From April 21–23, 2026, YMatrix will participate in Postgres Conference 2026 in San Jose, Silicon Valley, engaging with global developers and architects to explore how to build a more efficient, stable, and intelligent data foundation for the AI era.

As a leading event in the global PostgreSQL ecosystem, this year’s conference is themed “Energizing People with Data and Creativity”, bringing together top developers and practitioners worldwide.
Unlike commercially driven conferences, Postgres Conference emphasizes deep technical exchange. The agenda features multiple core tracks, including Essentials (core internals), Dev & Ops, and Postgres Extensions Day, alongside sessions on Professional Development & Wellness, offering a holistic perspective from technology evolution to developer growth.
This event serves not only as a platform for technical exchange but also as a key window into the future direction of PostgreSQL.
At this conference, YMatrix will present two key technical sessions focused on high-performance execution engines and streaming architectures, showcasing innovations in data infrastructure for the AI era.
Session 1
YMatrix mxvector: How to Implement a High-Performance Pluggable Vectorized Executor in PostgreSQL

To address performance challenges in OLAP and HTAP workloads, YMatrix introduces mxvector, a high-performance pluggable vectorized execution engine.
Through lightweight kernel modifications and a plugin-based mechanism, mxvector enables a smooth transition from row-based to vectorized execution.
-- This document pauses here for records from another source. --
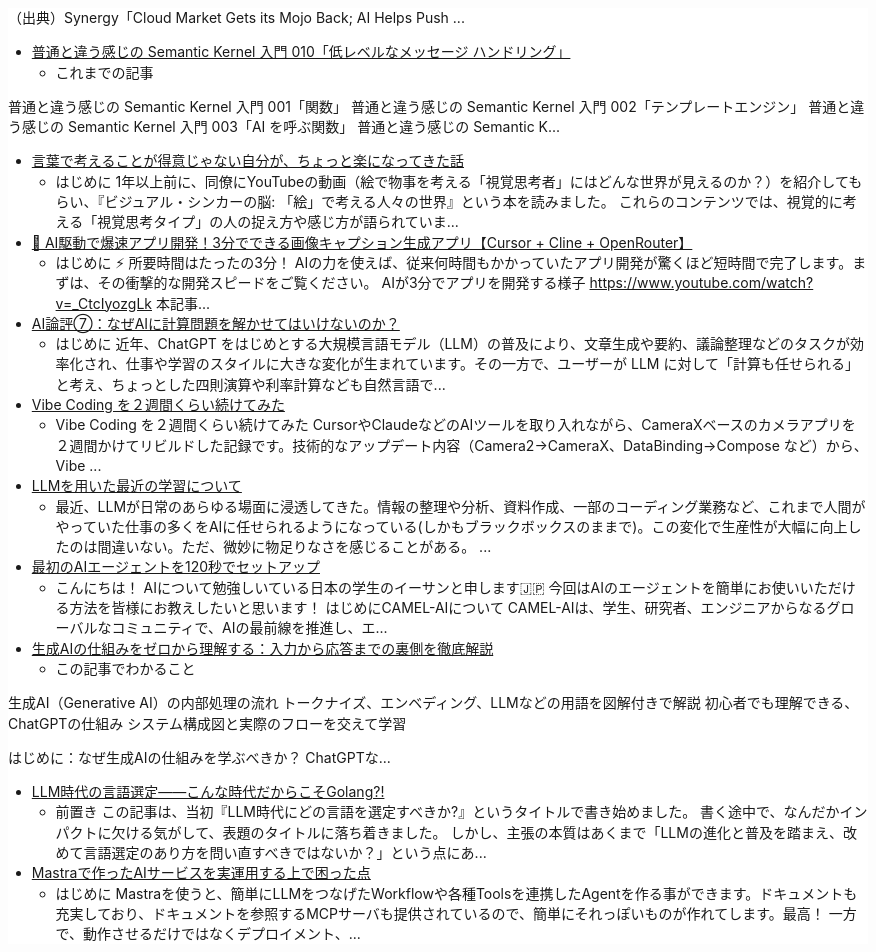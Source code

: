 （出典）Synergy「Cloud Market Gets its Mojo Back; AI Helps Push ...
- [普通と違う感じの Semantic Kernel 入門 010「低レベルなメッセージ ハンドリング」](https://zenn.dev/microsoft/articles/semantickernel-edu-010)
  - これまでの記事

普通と違う感じの Semantic Kernel 入門 001「関数」
普通と違う感じの Semantic Kernel 入門 002「テンプレートエンジン」
普通と違う感じの Semantic Kernel 入門 003「AI を呼ぶ関数」
普通と違う感じの Semantic K...
- [言葉で考えることが得意じゃない自分が、ちょっと楽になってきた話](https://zenn.dev/ryutaromizokami/articles/13b82394c4eef9)
  - はじめに
1年以上前に、同僚にYouTubeの動画（絵で物事を考える「視覚思考者」にはどんな世界が見えるのか？）を紹介してもらい、『ビジュアル・シンカーの脳: 「絵」で考える人々の世界』という本を読みました。
これらのコンテンツでは、視覚的に考える「視覚思考タイプ」の人の捉え方や感じ方が語られていま...
- [🚀 AI駆動で爆速アプリ開発！3分でできる画像キャプション生成アプリ【Cursor + Cline + OpenRouter】](https://zenn.dev/helloworld/articles/6041ff6a4ae654)
  - はじめに
⚡ 所要時間はたったの3分！
AIの力を使えば、従来何時間もかかっていたアプリ開発が驚くほど短時間で完了します。まずは、その衝撃的な開発スピードをご覧ください。
AIが3分でアプリを開発する様子
https://www.youtube.com/watch?v=_CtcIyozgLk
本記事...
- [AI論評⑦：なぜAIに計算問題を解かせてはいけないのか？](https://zenn.dev/pdfractal/articles/8b2aea3c343104)
  - はじめに
近年、ChatGPT をはじめとする大規模言語モデル（LLM）の普及により、文章生成や要約、議論整理などのタスクが効率化され、仕事や学習のスタイルに大きな変化が生まれています。その一方で、ユーザーが LLM に対して「計算も任せられる」と考え、ちょっとした四則演算や利率計算なども自然言語で...
- [Vibe Coding を２週間くらい続けてみた](https://zenn.dev/j____takumi/articles/vibe-coding-2-weeks-experience)
  - Vibe Coding を２週間くらい続けてみた
CursorやClaudeなどのAIツールを取り入れながら、CameraXベースのカメラアプリを２週間かけてリビルドした記録です。技術的なアップデート内容（Camera2→CameraX、DataBinding→Compose など）から、Vibe ...
- [LLMを用いた最近の学習について](https://zenn.dev/razokulover/articles/b6efec15ea1823)
  - 最近、LLMが日常のあらゆる場面に浸透してきた。情報の整理や分析、資料作成、一部のコーディング業務など、これまで人間がやっていた仕事の多くをAIに任せられるようになっている(しかもブラックボックスのままで)。この変化で生産性が大幅に向上したのは間違いない。ただ、微妙に物足りなさを感じることがある。
...
- [最初のAIエージェントを120秒でセットアップ](https://zenn.dev/zen13/articles/dd877f88890799)
  - こんにちは！
AIについて勉強しいている日本の学生のイーサンと申します🇯🇵
今回はAIのエージェントを簡単にお使いいただける方法を皆様にお教えしたいと思います！
はじめにCAMEL-AIについて
CAMEL-AIは、学生、研究者、エンジニアからなるグローバルなコミュニティで、AIの最前線を推進し、エ...
- [生成AIの仕組みをゼロから理解する：入力から応答までの裏側を徹底解説](https://zenn.dev/asodariya/articles/0d3994eac2b5fb)
  - この記事でわかること

生成AI（Generative AI）の内部処理の流れ
トークナイズ、エンベディング、LLMなどの用語を図解付きで解説
初心者でも理解できる、ChatGPTの仕組み
システム構成図と実際のフローを交えて学習


 はじめに：なぜ生成AIの仕組みを学ぶべきか？
ChatGPTな...
- [LLM時代の言語選定――こんな時代だからこそGolang?!](https://zenn.dev/t_keshi/articles/go-in-the-roaring-age)
  - 前置き
この記事は、当初『LLM時代にどの言語を選定すべきか?』というタイトルで書き始めました。
書く途中で、なんだかインパクトに欠ける気がして、表題のタイトルに落ち着きました。
しかし、主張の本質はあくまで「LLMの進化と普及を踏まえ、改めて言語選定のあり方を問い直すべきではないか？」という点にあ...
- [Mastraで作ったAIサービスを実運用する上で困った点](https://zenn.dev/k_koheyi/articles/07429bdfd47eaf)
  - はじめに
Mastraを使うと、簡単にLLMをつなげたWorkflowや各種Toolsを連携したAgentを作る事ができます。ドキュメントも充実しており、ドキュメントを参照するMCPサーバも提供されているので、簡単にそれっぽいものが作れてします。最高！
一方で、動作させるだけではなくデプロイメント、...
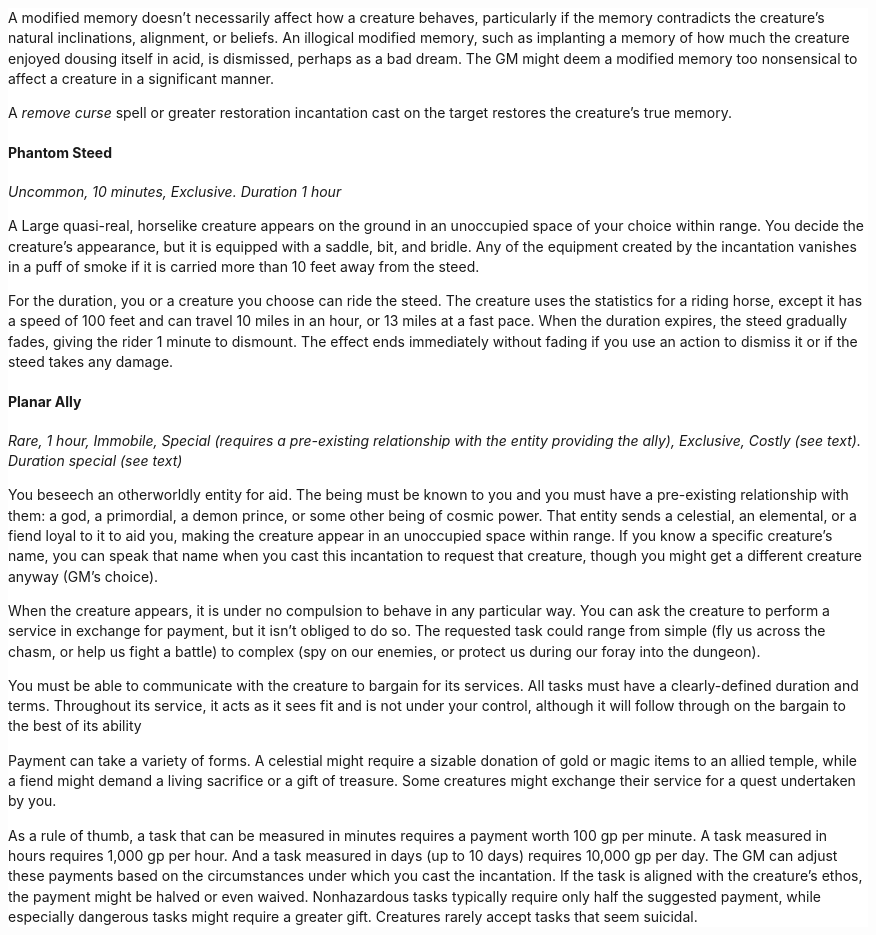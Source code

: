 A modified memory doesn’t necessarily affect how a creature behaves, particularly if the memory contradicts the creature’s natural inclinations, alignment, or beliefs. An illogical modified memory, such as implanting a memory of how much the creature enjoyed dousing itself in acid, is dismissed, perhaps as a bad dream. The GM might deem a modified memory too nonsensical to affect a creature in a significant manner.

A *remove curse* spell or greater restoration incantation cast on the target restores the creature’s true memory. 

#### Phantom Steed
*Uncommon, 10 minutes, Exclusive. Duration 1 hour*

A Large quasi-real, horselike creature appears on the ground in an unoccupied space of your choice within range. You decide the creature’s appearance, but it is equipped with a saddle, bit, and bridle. Any of the equipment created by the incantation vanishes in a puff of smoke if it is carried more than 10 feet away from the steed.

For the duration, you or a creature you choose can ride the steed. The creature uses the statistics for a riding horse, except it has a speed of 100 feet and can travel 10 miles in an hour, or 13 miles at a fast pace. When the duration expires, the steed gradually fades, giving the rider 1 minute to dismount. The effect ends immediately without fading if you use an action to dismiss it or if the steed takes any damage.

#### Planar Ally
*Rare, 1 hour, Immobile, Special (requires a pre-existing relationship with the entity providing the ally), Exclusive, Costly (see text). Duration special (see text)*

You beseech an otherworldly entity for aid. The being must be known to you and you must have a pre-existing relationship with them: a god, a primordial, a demon prince, or some other being of cosmic power. That entity sends a celestial, an elemental, or a fiend loyal to it to aid you, making the creature appear in an unoccupied space within range. If you know a specific creature’s name, you can speak that name when you cast this incantation to request that creature, though you might get a different creature anyway (GM’s choice).

When the creature appears, it is under no compulsion to behave in any particular way. You can ask the creature to perform a service in exchange for payment, but it isn’t obliged to do so. The requested task could range from simple (fly us across the chasm, or help us fight a battle) to complex (spy on our enemies, or protect us during our foray into the dungeon). 

You must be able to communicate with the creature to bargain for its services. All tasks must have a clearly-defined duration and terms. Throughout its service, it acts as it sees fit and is not under your control, although it will follow through on the bargain to the best of its ability

Payment can take a variety of forms. A celestial might require a sizable donation of gold or magic items to an allied temple, while a fiend might demand a living sacrifice or a gift of treasure. Some creatures might exchange their service for a quest undertaken by you.

As a rule of thumb, a task that can be measured in minutes requires a payment worth 100 gp per minute. A task measured in hours requires 1,000 gp per hour. And a task measured in days (up to 10 days) requires 10,000 gp per day. The GM can adjust these payments based on the circumstances under which you cast the incantation. If the task is aligned with the creature’s ethos, the payment might be halved or even waived. Nonhazardous tasks typically require only half the suggested payment, while especially dangerous tasks might require a greater gift. Creatures rarely accept tasks that seem suicidal.
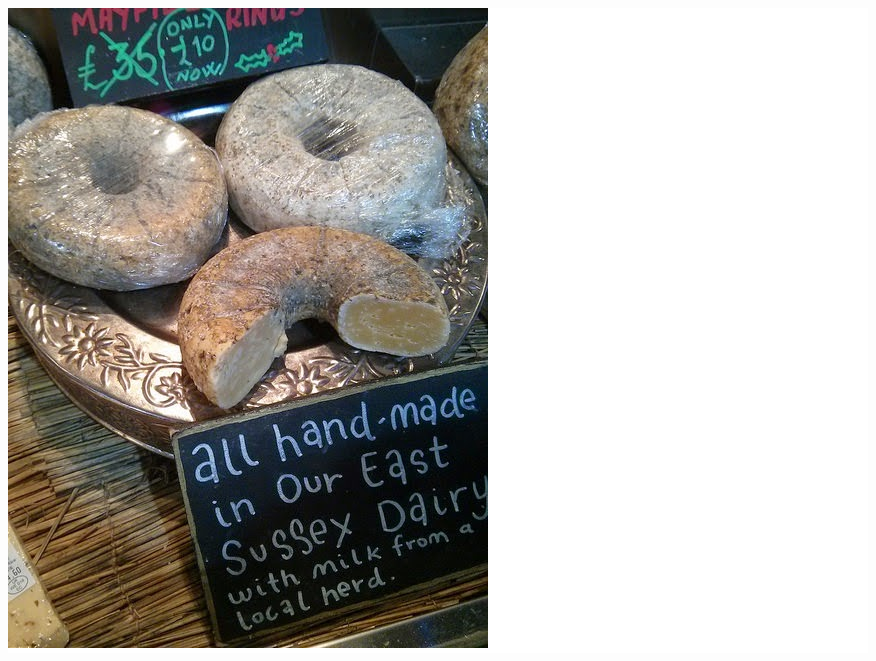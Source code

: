 
<img class="aligncenter size-full wp-image-815" src="/images/atc-migrate/2015/01/16219298301_6d63602081_z.jpg" alt="16219298301_6d63602081_z" width="480" height="640" />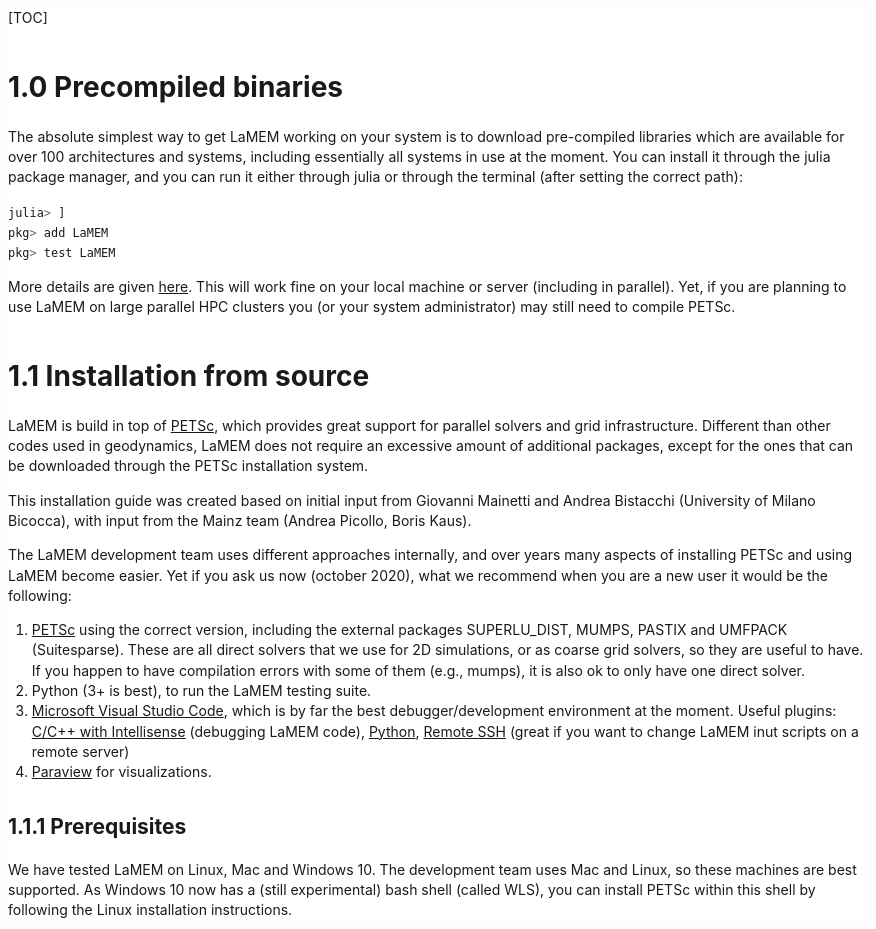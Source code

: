 [TOC]

# 1.0 Precompiled binaries
The absolute simplest way to get LaMEM working on your system is to download pre-compiled libraries which are available for over 100 architectures and systems, including essentially all systems in use at the moment. You can install it through the julia package manager, and you can run it either through julia or through the terminal (after setting the correct path):
```julia
julia> ]
pkg> add LaMEM
pkg> test LaMEM
```
More details are given [here](https://github.com/JuliaGeodynamics/LaMEM.jl).
This will work fine on your local machine or server (including in parallel). Yet, if you are planning to use LaMEM on large parallel HPC clusters you (or your system administrator) may still need to compile PETSc.

# 1.1 Installation from source

LaMEM is build in top of [PETSc](http://www.mcs.anl.gov/petsc/), which provides great support for parallel solvers and grid infrastructure. Different than other codes used in geodynamics, LaMEM does not require an excessive amount of additional packages, except for the ones that can be downloaded through the PETSc installation system. 

This installation guide was created based on initial input from Giovanni Mainetti and Andrea Bistacchi (University of Milano Bicocca), with input from the Mainz team (Andrea Picollo, Boris Kaus).

The LaMEM development team uses different approaches internally, and over years many aspects of installing PETSc and using LaMEM become easier. Yet if you ask us now (october 2020), what we recommend when you are a new user it would be the following:

1. [PETSc](http://www.mcs.anl.gov/petsc/download/index.html) using the correct version, including the external packages SUPERLU_DIST, MUMPS, PASTIX and UMFPACK (Suitesparse). These are all direct solvers that we use for 2D simulations, or as coarse grid solvers, so they are useful to have. If you happen to have compilation errors with some of them (e.g., mumps), it is also ok to only have one direct solver.
2. Python (3+ is best), to run the LaMEM testing suite. 
3. [Microsoft Visual Studio Code](https://code.visualstudio.com), which is by far the best debugger/development environment at the moment. Useful plugins: [C/C++ with Intellisense](https://marketplace.visualstudio.com/items?itemName=ms-vscode.cpptools) (debugging LaMEM code), [Python](https://marketplace.visualstudio.com/items?itemName=ms-python.python), [Remote SSH](https://marketplace.visualstudio.com/items?itemName=ms-vscode-remote.remote-ssh) (great if you want to change LaMEM inut scripts on a remote server)
4. [Paraview](https://www.paraview.org) for visualizations.   



## 1.1.1 Prerequisites
We have tested LaMEM on Linux, Mac and Windows 10. The development team uses Mac and Linux, so these machines are best supported. As Windows 10 now has a (still experimental) bash shell (called WLS), you can install PETSc within this shell by following the Linux installation instructions.
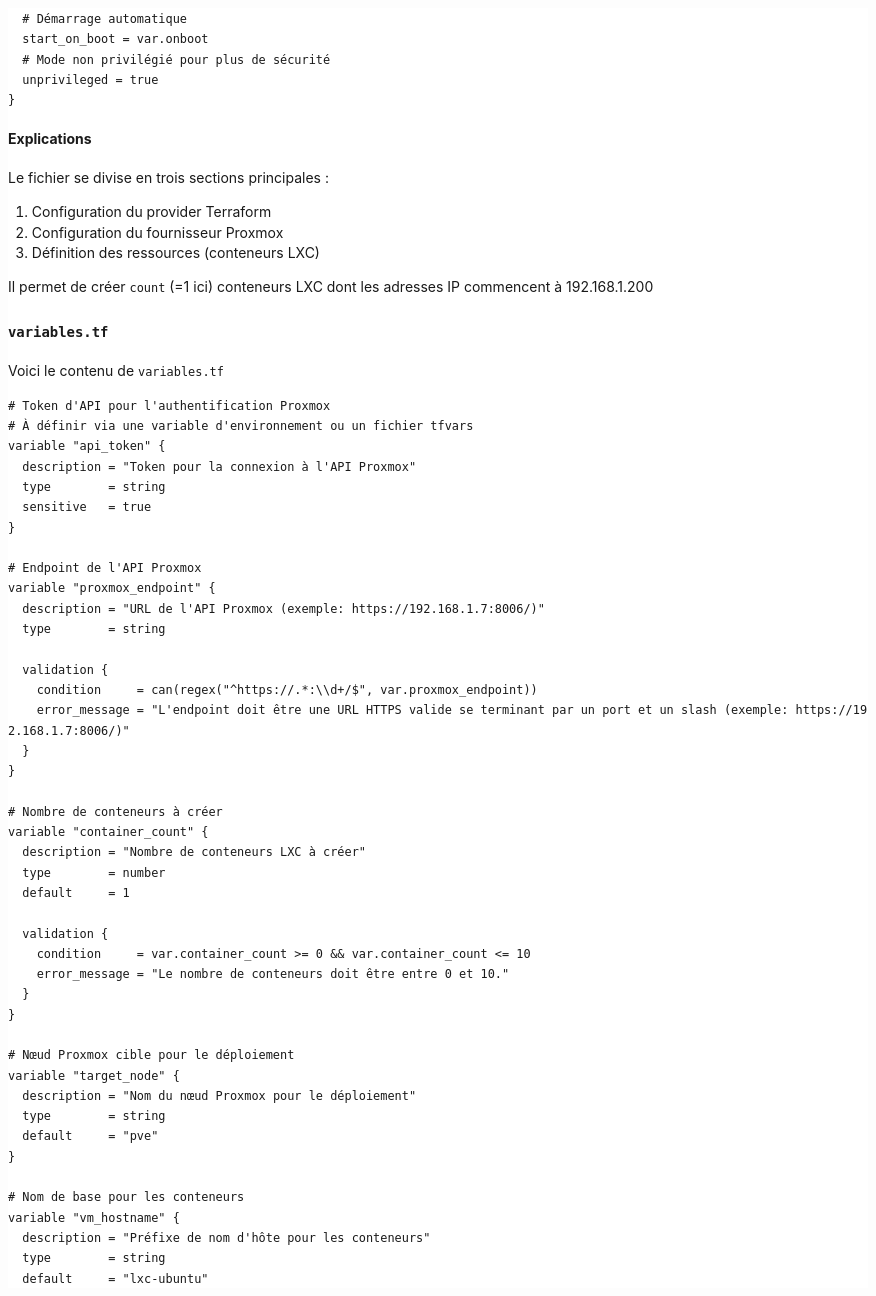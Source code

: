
 ```
  # Démarrage automatique
  start_on_boot = var.onboot
  # Mode non privilégié pour plus de sécurité
  unprivileged = true
}
```

#### Explications
Le fichier se divise en trois sections principales :

1. Configuration du provider Terraform
2. Configuration du fournisseur Proxmox
3. Définition des ressources (conteneurs LXC)

Il permet de créer `count` (=1 ici) conteneurs LXC dont les adresses IP commencent à 192.168.1.200

### `variables.tf`
Voici le contenu de `variables.tf`

```
# Token d'API pour l'authentification Proxmox
# À définir via une variable d'environnement ou un fichier tfvars
variable "api_token" {
  description = "Token pour la connexion à l'API Proxmox"
  type        = string
  sensitive   = true
}

# Endpoint de l'API Proxmox
variable "proxmox_endpoint" {
  description = "URL de l'API Proxmox (exemple: https://192.168.1.7:8006/)"
  type        = string

  validation {
    condition     = can(regex("^https://.*:\\d+/$", var.proxmox_endpoint))
    error_message = "L'endpoint doit être une URL HTTPS valide se terminant par un port et un slash (exemple: https://192.168.1.7:8006/)"
  }
}

# Nombre de conteneurs à créer
variable "container_count" {
  description = "Nombre de conteneurs LXC à créer"
  type        = number
  default     = 1

  validation {
    condition     = var.container_count >= 0 && var.container_count <= 10
    error_message = "Le nombre de conteneurs doit être entre 0 et 10."
  }
}

# Nœud Proxmox cible pour le déploiement
variable "target_node" {
  description = "Nom du nœud Proxmox pour le déploiement"
  type        = string
  default     = "pve"
}

# Nom de base pour les conteneurs
variable "vm_hostname" {
  description = "Préfixe de nom d'hôte pour les conteneurs"
  type        = string
  default     = "lxc-ubuntu"
```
Combined with batch processing, typed execution, SIMD acceleration, and optimized vectorized operators, it significantly improves large-scale analytical performance while maintaining compatibility with the native PostgreSQL ecosystem.
Session 2
PostgreSQL Streaming Model: From Implicit to Explicit – How Domino Unlocks Continuous Computing

Traditional Lambda and Kappa architectures often require complex data pipelines (Database + CDC + Kafka + Flink), leading to redundancy, consistency challenges, and high latency.
YMatrix introduces Domino, a native in-database streaming engine that enables unified batch and stream processing within PostgreSQL.
This session explores how PostgreSQL can evolve from implicit streaming to explicit streaming, redefining stream processing paradigms, simplifying real-time data architectures, accelerating AI application deployment, and achieving deep integration of storage, computation, and streaming.
The continuous evolution of database technology relies on global open-source collaboration. YMatrix aims to exchange insights with the global developer community while contributing its experience in hyper-converged architecture and kernel innovation.
In the AI era, YMatrix is committed to exploring the boundaries of data technology and advancing PostgreSQL into a versatile data foundation optimized for AI workloads.